8 Ways To Ensure Person-Organization Fit When Hiring New Employees

Person-Organization Fit

When you’re hiring new people, you want to make sure they’re capable of doing the job. However, job-fit isn’t the be-all and end-all of a great hire. You also want to ensure they’re person-organization fit too.

But what is person-organization fit (P-O fit) and how do you find candidates with the right P-O fit for your company?

What’s in?

Like what you see?

Don’t miss out. Subscribe to our monthly digest to get the latest TA and TM resources delivered right to your inbox.

Person-organization fit vs person-job fit

What is person-organization fit?

Person-organization fit, also known as P-O fit or job-fit measures, is essentially compatibility between an employee and an organization. Person-organization fit is about the congruence of a candidate’s own beliefs and values with the mission, values, and ethics of your organization. In turn, these should also be reflected in your company’s culture.

What is person-job fit?

In addition to person-organization fit, there’s also person-job fit. This is sometimes called person to job fit, PJ fit, or PJF. Person-job fit is where a candidate has to be able to fulfill the job description requirements. Someone either has the qualifications, the specific hard skills, soft skills, cognitive ability, and requisite experience to carry out the role, or they don’t.

How to measure a person’s job fit
Person-job fit can be easily measured and tested. For example. through initial phone screenings and pre-selection assessments. These measures early on in the recruitment process help evaluate a candidate’s potential person-job fit. 

How to measure a person’s organization fit
However, person-organization fit is harder to measure for. It can’t be so easily checked through formal testing and relying on gut feeling and bias is a no-go.

So how do you measure person-organization fit and how do you find candidates with the right P-O fit for your company?

Before we delve into the ‘how’, let’s first take a look at the ‘why’. Next, we’ll go through the benefits of hiring employees with good person-organization fit, and what can happen if there isn’t a great P-O fit.

Qualified Job Applicants

An ideal qualified job candidate has a combination of P-O fit, person-job fit and the right experience.

What are the benefits of hiring for good person-organization fit?

There are likely to be quite a few good person to job fit candidates to fill your role, especially if you’re hiring for lower-level jobs. However, being able to do a job is no guarantee of a person’s likelihood to remain in the role, happy, or productive. So ensuring a good person-organization fit is likely to yield better retention results.

And yes, employee retention is a key advantage of hiring candidates with good P-O fit, but it isn’t the only benefit:

Retention – Just because an employee loves their job, doesn’t mean they’ll stay with your organization if they don’t feel they fit in there. When an employee feels a sense of fit with an organization this can result in their having a strong sense of involvement. They can also feel a strong bond with their work colleagues,. And by identifying with the organization’s mission and values, employees ultimately increase their desire to stay on with your company. 
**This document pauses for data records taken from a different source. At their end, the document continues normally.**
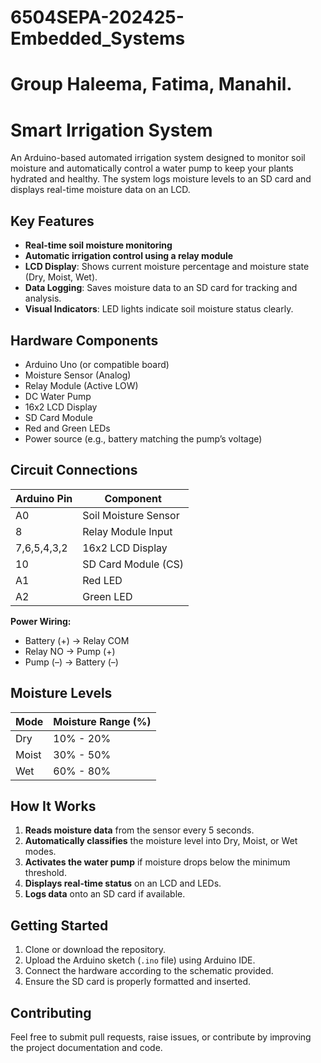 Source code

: # 6504SEPA-202425-Embedded_Systems
#  Group Haleema, Fatima, Manahil. 
# Smart Irrigation System

An Arduino-based automated irrigation system designed to monitor soil moisture and automatically control a water pump to keep your plants hydrated and healthy. The system logs moisture levels to an SD card and displays real-time moisture data on an LCD.

## Key Features
- **Real-time soil moisture monitoring**
- **Automatic irrigation control using a relay module**
- **LCD Display**: Shows current moisture percentage and moisture state (Dry, Moist, Wet).
- **Data Logging**: Saves moisture data to an SD card for tracking and analysis.
- **Visual Indicators**: LED lights indicate soil moisture status clearly.

## Hardware Components
- Arduino Uno (or compatible board)
- Moisture Sensor (Analog)
- Relay Module (Active LOW)
- DC Water Pump
- 16x2 LCD Display
- SD Card Module
- Red and Green LEDs
- Power source (e.g., battery matching the pump’s voltage)

## Circuit Connections

| Arduino Pin | Component             |
|-------------|-----------------------|
| A0          | Soil Moisture Sensor  |
| 8           | Relay Module Input    |
| 7,6,5,4,3,2 | 16x2 LCD Display      |
| 10          | SD Card Module (CS)   |
| A1          | Red LED               |
| A2          | Green LED             |

**Power Wiring:**
- Battery (+) → Relay COM
- Relay NO → Pump (+)
- Pump (–) → Battery (–)

## Moisture Levels

| Mode  | Moisture Range (%) |
|-------|--------------------|
| Dry   | 10% - 20%          |
| Moist | 30% - 50%          |
| Wet   | 60% - 80%          |

## How It Works
1. **Reads moisture data** from the sensor every 5 seconds.
2. **Automatically classifies** the moisture level into Dry, Moist, or Wet modes.
3. **Activates the water pump** if moisture drops below the minimum threshold.
4. **Displays real-time status** on an LCD and LEDs.
5. **Logs data** onto an SD card if available.

## Getting Started
1. Clone or download the repository.
2. Upload the Arduino sketch (`.ino` file) using Arduino IDE.
3. Connect the hardware according to the schematic provided.
4. Ensure the SD card is properly formatted and inserted.

## Contributing
Feel free to submit pull requests, raise issues, or contribute by improving the project documentation and code.



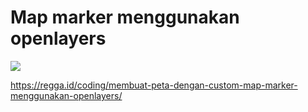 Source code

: # Map marker menggunakan openlayers

![](https://regga.id/static/f52e7efabc9dd9b9421a89a56d141b30/eea4a/regga-membuat-peta-dengan-custom-map-marker-menggunakan-openlayers.jpg)

<a href="https://regga.id/coding/membuat-peta-dengan-custom-map-marker-menggunakan-openlayers/" target="_blank">https://regga.id/coding/membuat-peta-dengan-custom-map-marker-menggunakan-openlayers/</a>

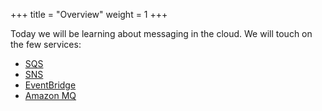 +++ 
title = "Overview" 
weight = 1
+++

Today we will be learning about messaging in the cloud.
We will touch on the few services:
- [SQS](https://aws.amazon.com/sqs/)
- [SNS](https://aws.amazon.com/sns/)
- [EventBridge](https://aws.amazon.com/eventbridge/)
- [Amazon MQ](https://aws.amazon.com/amazonmq/) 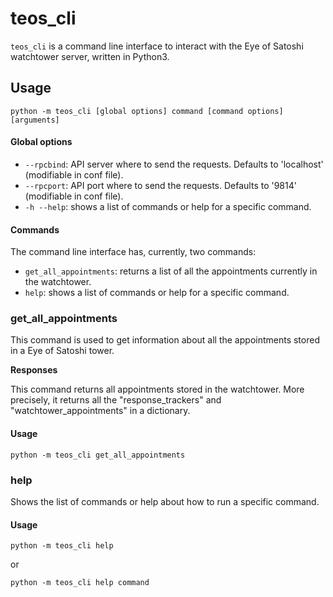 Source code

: # teos_cli

`teos_cli` is a command line interface to interact with the Eye of Satoshi watchtower server, written in Python3.

## Usage

	python -m teos_cli [global options] command [command options] [arguments]
	
#### Global options

- `--rpcbind`:	API server where to send the requests. Defaults to 'localhost' (modifiable in conf file).
- `--rpcport`:	API port where to send the requests. Defaults to '9814' (modifiable in conf file).
- `-h --help`:	shows a list of commands or help for a specific command.

#### Commands

The command line interface has, currently, two commands:

- `get_all_appointments`: returns a list of all the appointments currently in the watchtower.
- `help`: shows a list of commands or help for a specific command.
	
	
### get_all_appointments

This command is used to get information about all the appointments stored in a Eye of Satoshi tower.

**Responses**

This command returns all appointments stored in the watchtower. More precisely, it returns all the "response_trackers" and "watchtower_appointments" in a dictionary. 

#### Usage

    python -m teos_cli get_all_appointments

### help

Shows the list of commands or help about how to run a specific command.

#### Usage
	python -m teos_cli help
	
or

	python -m teos_cli help command
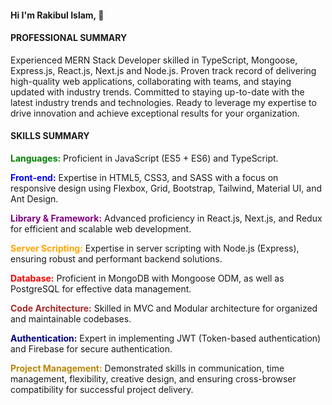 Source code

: #### Hi I'm Rakibul Islam, 👋

#### PROFESSIONAL SUMMARY
Experienced MERN Stack Developer skilled in TypeScript, Mongoose, Express.js, React.js, Next.js and Node.js. Proven track record of delivering high-quality web applications, collaborating with teams, and staying updated with industry trends. Committed to staying up-to-date with the latest industry trends and technologies. Ready to leverage my expertise to drive innovation and achieve exceptional results for your organization.

#### SKILLS SUMMARY
<span style="color:green">**Languages:**</span> Proficient in JavaScript (ES5 + ES6) and TypeScript.

<span style="color:blue">**Front-end:**</span> Expertise in HTML5, CSS3, and SASS with a focus on responsive design using Flexbox, Grid, Bootstrap, Tailwind, Material UI, and Ant Design.

<span style="color:purple">**Library & Framework:**</span> Advanced proficiency in React.js, Next.js, and Redux for efficient and scalable web development.

<span style="color:orange">**Server Scripting:**</span> Expertise in server scripting with Node.js (Express), ensuring robust and performant backend solutions.

<span style="color:red">**Database:**</span> Proficient in MongoDB with Mongoose ODM, as well as PostgreSQL for effective data management.

<span style="color:brown">**Code Architecture:**</span> Skilled in MVC and Modular architecture for organized and maintainable codebases.

<span style="color:navy">**Authentication:**</span> Expert in implementing JWT (Token-based authentication) and Firebase for secure authentication.

<span style="color:darkgoldenrod">**Project Management:**</span> Demonstrated skills in communication, time management, flexibility, creative design, and ensuring cross-browser compatibility for successful project delivery.


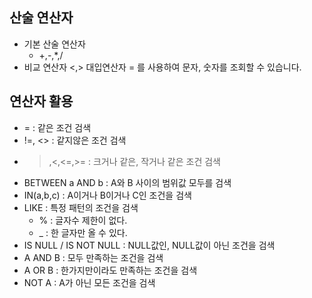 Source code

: ## 산술 연산자

- 기본 산술 연산자
    - +,-,*,/
- 비교 연산자 <,> 대입연산자 = 를 사용하여 문자, 숫자를 조회할 수 있습니다.

## 연산자 활용

- = : 같은 조건 검색
- !=, <> : 같지않은 조건 검색
- >,<,<=,>= : 크거나 같은, 작거나 같은 조건 검색
- BETWEEN a AND b : A와 B 사이의 범위값 모두를 검색
- IN(a,b,c) : A이거나 B이거나 C인 조건을 검색
- LIKE : 특정 패턴의 조건을 검색
    - % : 글자수 제한이 없다.
    - _ : 한 글자만 올 수 있다.
- IS NULL / IS NOT NULL : NULL값인, NULL값이 아닌 조건을 검색
- A AND B : 모두 만족하는 조건을 검색
- A OR B : 한가지만이라도 만족하는 조건을 검색
- NOT A : A가 아닌 모든 조건을 검색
Productivity – An employee with good person-organization fit will likely have high job satisfaction. Why? Because they are committed to the company and feel like they belong. Good P-O fit employees strive to achieve the best results they can through their work because they want to. This means their productivity increases and their output is higher. 

Engagement – Employees who fit positively with an organization tend to be happier. The result is being more actively engaged, contributing more, collaborating with colleagues better, and demonstrating more creativity in their work.  

Referrals – Someone who likes where they work and feels a connection to your organization is more likely to refer friends and family to work for you too. And the benefits of referrals for recruitment are numerous, including shorter onboarding time, more productivity, faster time to productivity, and higher engagement. Essentially, when a person-organization fit recommends someone to come work for you, the referral is already an organic P-O fit.

P-O Fit x Profit Growth

Not only is the turnover lower in companies focusing on P-O fit, but the revenue and profit grow faster too.

What happens if there’s a lack of P-O fit?

Hiring is a two-way street – hiring the wrong candidate can have all manner of repercussions, not just for the company (74% of companies said it cost them on average $14,900 each time they hired the wrong person), but for the candidates too. 

If there is a lack of P-O fit, both parties will suffer.

Lack of motivation – Poor person-organization fit can cause an employee to underperform. When other employees take up their slack, it leads to resentment among the team. And that causes collective low morale. Not to mention a decrease in output from the employee and unsatisfactory or lower quality work. Ultimately, this costs your organization in terms of lost revenue.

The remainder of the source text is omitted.